Performance Implications of Date Storage Solutions

System Administration
Typography
  • Smaller Small Medium Big Bigger
  • Default Helvetica Segoe Georgia Times

Beginning with V2R1M1 of OS/400, date data types can be defined with DDS. Date, time and timestamp data types are included in this support. In this article, we'll limit our discussion to the date data type which does not include a time element. Dates can be defined in DDS by specifying a data type of L.

The date data type facilitates date operations for functions such as SQL/400, Query/400, Query Management/400 and the Open Query File (OPNQRYF) command. But, they will not necessarily help you in RPG. In fact, the database date type may hurt you from a performance viewpoint. We'll look at some test results which should allow you to make an intelligent decision.

Date Format Support

The DDS DATFMT keyword allows you to specify the format for date fields in several different ways, including a format which includes a four-digit year.
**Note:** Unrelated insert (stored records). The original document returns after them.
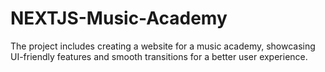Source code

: # NEXTJS-Music-Academy
The project includes creating a website for a music academy, showcasing UI-friendly features and smooth transitions for a better user experience.
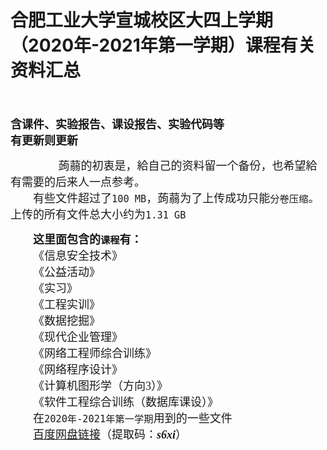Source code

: # 合肥工业大学宣城校区大四上学期（2020年-2021年第一学期）课程有关资料汇总

<font size=4 face=宋体>&emsp;&emsp;

**含课件、实验报告、课设报告、实验代码等**<br>
**有更新则更新**<br>
</font>


<font size=4 face=宋体>&emsp;&emsp;
&emsp;&emsp;蒟蒻的初衷是，給自己的资料留一个备份，也希望給有需要的后来人一点参考。<br>
&emsp;&emsp;有些文件超过了``100 MB``，蒟蒻为了上传成功只能``分卷压缩``。上传的所有文件总大小约为``1.31 GB``<br>
</font>

<font size=4 face=宋体>

&emsp;&emsp;**这里面包含的``课程``有：**<br>
&emsp;&emsp;《信息安全技术》<br>
&emsp;&emsp;《公益活动》<br>
&emsp;&emsp;《实习》<br>
&emsp;&emsp;《工程实训》<br>
&emsp;&emsp;《数据挖掘》<br>
&emsp;&emsp;《现代企业管理》<br>
&emsp;&emsp;《网络工程师综合训练》<br>
&emsp;&emsp;《网络程序设计》<br>
&emsp;&emsp;《计算机图形学（方向3）》<br>
&emsp;&emsp;《软件工程综合训练（数据库课设）》<br>
&emsp;&emsp;在``2020年-2021年第一学期``用到的一些文件<br>
&emsp;&emsp;<a href="https://pan.baidu.com/s/1mRJ01P9AOtnSpdYaVQFsfg" target="_blank">百度网盘链接</a>（提取码：***s6xi***）<br>
</font>
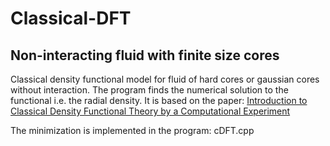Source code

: # Classical-DFT

## Non-interacting fluid with finite size cores

Classical density functional model for fluid of hard cores or gaussian cores without interaction. The program finds the numerical solution to the functional i.e. the radial density. It is based on the paper:
[Introduction to Classical Density Functional Theory by a Computational Experiment](http://pubs.acs.org/doi/abs/10.1021/ed500049m)

The minimization is implemented in the program: cDFT.cpp



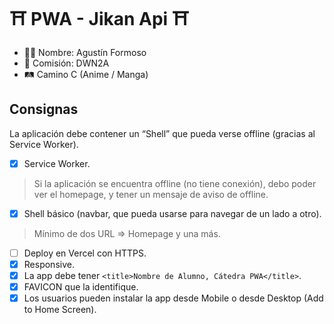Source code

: # ⛩ PWA - Jikan Api ⛩

- 🧑🏼 Nombre: Agustín Formoso
- 📄 Comisión: DWN2A
- 🛤 Camino C (Anime / Manga)

## Consignas

La aplicación debe contener un “Shell” que pueda verse offline (gracias al Service Worker).

- [x] Service Worker.
> Si la aplicación se encuentra offline (no tiene conexión), debo poder ver el homepage, y tener un mensaje de aviso de offline.
- [x] Shell básico (navbar, que pueda usarse para navegar de un lado a otro).
> Mínimo de dos URL => Homepage y una más.
- [ ] Deploy en Vercel con HTTPS.
- [x] Responsive.
- [x] La app debe tener `<title>Nombre de Alumno, Cátedra PWA</title>`.
- [x] FAVICON que la identifique.
- [x] Los usuarios pueden instalar la app desde Mobile o desde Desktop (Add to Home Screen).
The types that are allowed conform to the SQL standard. They are a subset of the FROMFMT and TOFMT values you can specify on the Convert Date (CVTDAT) command. See 1 for the possible formats.

The DDS DATFMT keyword allows you to specify the format for date fields in several different ways, including a format which includes a four-digit year. The types that are allowed conform to the SQL standard. They are a subset of the FROMFMT and TOFMT values you can specify on the Convert Date (CVTDAT) command. See Figure 1 for the possible formats.

As the table illustrates, DDS, RPG and CVTDAT provide different levels of support. Here are some examples.

o If you use the DATFMT keyword in DDS or reference a date field in RPG, the dates always appear with separator values. The CVTDAT command provides the TOSEP parameter which allows you to specify which separator character, if any, you want to use. The query tools also provide attribute settings for date separators.

o If you use the TIME operation code with a 12-digit field in RPG, the date is returned as six-characters in job format.

o If you use the UDATE special name (or the *DATE special value), the format is determined by the job format.

o There is a DDS DATE keyword for display and printer files. It provides a six- character date in the job format.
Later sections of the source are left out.